TO DO> Here are some records; copy every line that holds the word "sistema".

= = =

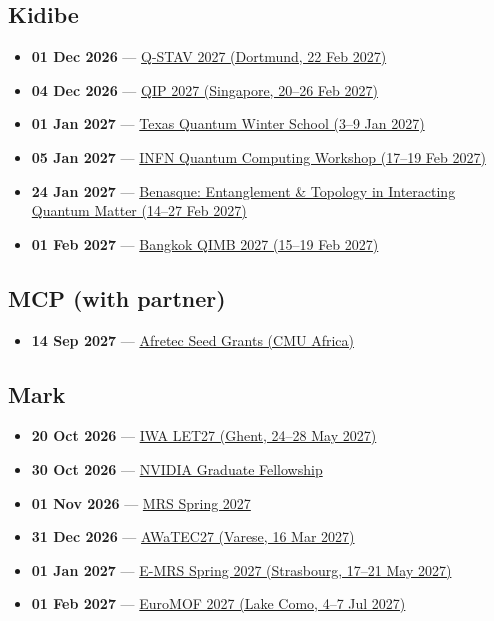 \subsection*{Kidibe}
\begin{itemize}[leftmargin=1.4em,itemsep=0.1em]
  \item \textbf{01 Dec 2026} --- \href{https://www.spp2514.kit.edu/Q-STAV_2027.php}{Q-STAV 2027 (Dortmund, 22 Feb 2027)}
  \item \textbf{04 Dec 2026} --- \href{https://qipconference.org/2027/call/}{QIP 2027 (Singapore, 20--26 Feb 2027)}
  \item \textbf{01 Jan 2027} --- \href{https://www.texquantum.com/index.html}{Texas Quantum Winter School (3--9 Jan 2027)}
  \item \textbf{05 Jan 2027} --- \href{https://agenda.infn.it/event/53380/abstracts/}{INFN Quantum Computing Workshop (17--19 Feb 2027)}
  \item \textbf{24 Jan 2027} --- \href{https://www.benasque.org/2027etqm/}{Benasque: Entanglement \& Topology in Interacting Quantum Matter (14--27 Feb 2027)}
  \item \textbf{01 Feb 2027} --- \href{https://www.thaihep.phys.sc.chula.ac.th/BKK2027QIMB/}{Bangkok QIMB 2027 (15--19 Feb 2027)}
\end{itemize}

\subsection*{MCP (with partner)}
\begin{itemize}[leftmargin=1.4em,itemsep=0.1em]
  \item \textbf{14 Sep 2027} --- \href{https://engineering.cmu.edu/afretec/funding-opportunities/index.html}{Afretec Seed Grants (CMU Africa)}
\end{itemize}

\subsection*{Mark}
\begin{itemize}[leftmargin=1.4em,itemsep=0.1em]
  \item \textbf{20 Oct 2026} --- \href{https://ebnet.ac.uk/iwa-let27-abstracts-deadline/}{IWA LET27 (Ghent, 24--28 May 2027)}
  \item \textbf{30 Oct 2026} --- \href{https://research.nvidia.com/graduate-fellowships}{NVIDIA Graduate Fellowship}
  \item \textbf{01 Nov 2026} --- \href{https://www.mrs.org/docs/default-source/meetings-events/spring-meetings/2027/s27-call-for-abstracts.pdf}{MRS Spring 2027}
  \item \textbf{31 Dec 2026} --- \href{https://awatec27.dista.uninsubria.it/}{AWaTEC27 (Varese, 16 Mar 2027)}
  \item \textbf{01 Jan 2027} --- \href{https://www.european-mrs.com/meetings/2027-spring-meeting-exhibit}{E-MRS Spring 2027 (Strasbourg, 17--21 May 2027)}
  \item \textbf{01 Feb 2027} --- \href{https://euromof2027.com/}{EuroMOF 2027 (Lake Como, 4--7 Jul 2027)}
\end{itemize}

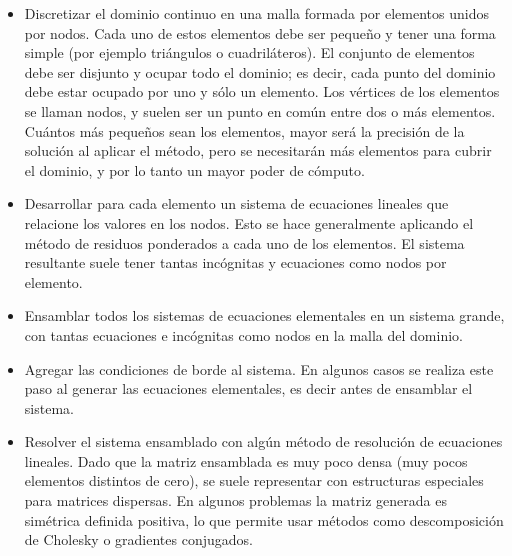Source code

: \documentclass[a4paper,10pt]{article}
\begin{document}
\begin{itemize}
	\item Discretizar el dominio continuo en una malla formada por elementos unidos por nodos. Cada uno de estos elementos debe ser pequeño y tener una forma simple (por ejemplo triángulos o cuadriláteros). El conjunto de elementos debe ser disjunto y ocupar todo el dominio; es decir, cada punto del dominio debe estar ocupado por uno y sólo un elemento. Los vértices de los elementos se llaman nodos, y suelen ser un punto en común entre dos o más elementos. Cuántos más pequeños sean los elementos, mayor será la precisión de la solución al aplicar el método, pero se necesitarán más elementos para cubrir el dominio, y por lo tanto un mayor poder de cómputo. 
	
	\item Desarrollar para cada elemento un sistema de ecuaciones lineales que relacione los valores en los nodos. Esto se hace generalmente aplicando el método de residuos ponderados a cada uno de los elementos. El sistema resultante suele tener tantas incógnitas y ecuaciones como nodos por elemento.
		
	\item Ensamblar todos los sistemas de ecuaciones elementales en un sistema grande, con tantas ecuaciones e incógnitas como nodos en la malla del dominio. 
	
	\item Agregar las condiciones de borde al sistema. En algunos casos se realiza este paso al generar las ecuaciones elementales, es decir antes de ensamblar el sistema.
	
	\item Resolver el sistema ensamblado con algún método de resolución de ecuaciones lineales. Dado que la matriz ensamblada es muy poco densa (muy pocos elementos distintos de cero), se suele representar con estructuras especiales para matrices dispersas. En algunos problemas la matriz generada es simétrica definida positiva, lo que permite usar métodos como descomposición de Cholesky o gradientes conjugados.
\end{itemize}


\end{document}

= = =

RESULT OF THE EXERCISE>
	\item Desarrollar para cada elemento un sistema de ecuaciones lineales que relacione los valores en los nodos. Esto se hace generalmente aplicando el método de residuos ponderados a cada uno de los elementos. El sistema resultante suele tener tantas incógnitas y ecuaciones como nodos por elemento.
	\item Ensamblar todos los sistemas de ecuaciones elementales en un sistema grande, con tantas ecuaciones e incógnitas como nodos en la malla del dominio. 
	\item Agregar las condiciones de borde al sistema. En algunos casos se realiza este paso al generar las ecuaciones elementales, es decir antes de ensamblar el sistema.
	\item Resolver el sistema ensamblado con algún método de resolución de ecuaciones lineales. Dado que la matriz ensamblada es muy poco densa (muy pocos elementos distintos de cero), se suele representar con estructuras especiales para matrices dispersas. En algunos problemas la matriz generada es simétrica definida positiva, lo que permite usar métodos como descomposición de Cholesky o gradientes conjugados.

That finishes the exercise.